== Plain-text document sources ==
-----
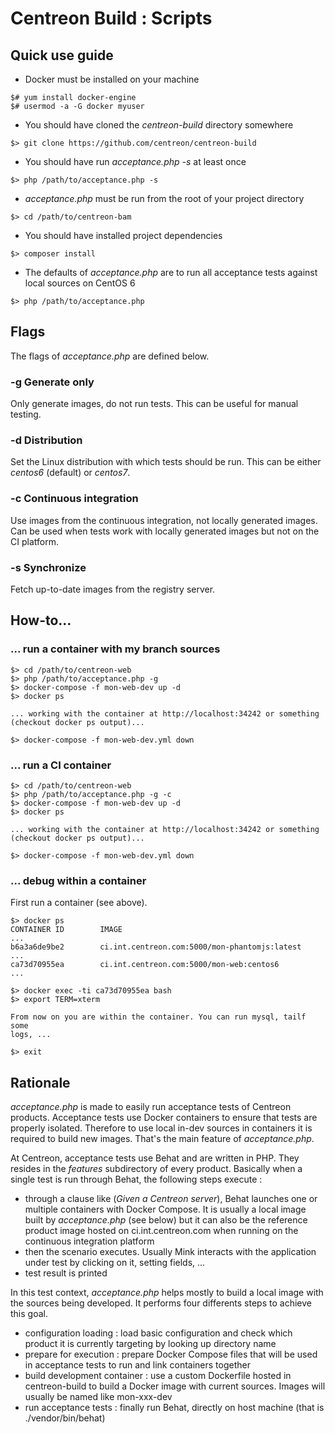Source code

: # Centreon Build : Scripts

## Quick use guide

* Docker must be installed on your machine

```shell
$# yum install docker-engine
$# usermod -a -G docker myuser
```

* You should have cloned the *centreon-build* directory somewhere

```shell
$> git clone https://github.com/centreon/centreon-build
```

* You should have run *acceptance.php -s* at least once

```shell
$> php /path/to/acceptance.php -s
```

* *acceptance.php* must be run from the root of your project directory

```shell
$> cd /path/to/centreon-bam
```

* You should have installed project dependencies

```shell
$> composer install
```

* The defaults of *acceptance.php* are to run all acceptance tests
  against local sources on CentOS 6

```shell
$> php /path/to/acceptance.php
```

## Flags

The flags of *acceptance.php* are defined below.

### -g Generate only

Only generate images, do not run tests. This can be useful for manual
testing.

### -d Distribution

Set the Linux distribution with which tests should be run. This can be
either *centos6* (default) or *centos7*.

### -c Continuous integration

Use images from the continuous integration, not locally generated
images. Can be used when tests work with locally generated images
but not on the CI platform.

### -s Synchronize

Fetch up-to-date images from the registry server.

## How-to...

### ... run a container with my branch sources

```shell
$> cd /path/to/centreon-web
$> php /path/to/acceptance.php -g
$> docker-compose -f mon-web-dev up -d
$> docker ps

... working with the container at http://localhost:34242 or something (checkout docker ps output)...

$> docker-compose -f mon-web-dev.yml down
```

### ... run a CI container

```shell
$> cd /path/to/centreon-web
$> php /path/to/acceptance.php -g -c
$> docker-compose -f mon-web-dev up -d
$> docker ps

... working with the container at http://localhost:34242 or something (checkout docker ps output)...

$> docker-compose -f mon-web-dev.yml down
```

### ... debug within a container

First run a container (see above).

```shell
$> docker ps
CONTAINER ID        IMAGE                                           ...
b6a3a6de9be2        ci.int.centreon.com:5000/mon-phantomjs:latest   ...
ca73d70955ea        ci.int.centreon.com:5000/mon-web:centos6        ...

$> docker exec -ti ca73d70955ea bash
$> export TERM=xterm

From now on you are within the container. You can run mysql, tailf some
logs, ...

$> exit
```

## Rationale

*acceptance.php* is made to easily run acceptance tests of Centreon
products. Acceptance tests use Docker containers to ensure that tests
are properly isolated. Therefore to use local in-dev sources in
containers it is required to build new images. That's the main feature
of *acceptance.php*.

At Centreon, acceptance tests use Behat and are written in PHP. They
resides in the *features* subdirectory of every product. Basically when
a single test is run through Behat, the following steps execute :

* through a clause like (*Given a Centreon server*), Behat launches one
  or multiple containers with Docker Compose. It is usually a local
  image built by *acceptance.php* (see below) but it can also be the
  reference product image hosted on ci.int.centreon.com when running on
  the continuous integration platform
* then the scenario executes. Usually Mink interacts with the
  application under test by clicking on it, setting fields, ...
* test result is printed

In this test context, *acceptance.php* helps mostly to build a local
image with the sources being developed. It performs four differents
steps to achieve this goal.

* configuration loading : load basic configuration and check which
  product it is currently targeting by looking up directory name
* prepare for execution : prepare Docker Compose files that will be
  used in acceptance tests to run and link containers together
* build development container : use a custom Dockerfile hosted in
  centreon-build to build a Docker image with current sources. Images
  will usually be named like mon-xxx-dev
* run acceptance tests : finally run Behat, directly on host machine
  (that is ./vendor/bin/behat)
-----
== Exercise directions ==
In the entries above, work out how many lines contain the string "through", and give only that number.

== Reply ==
2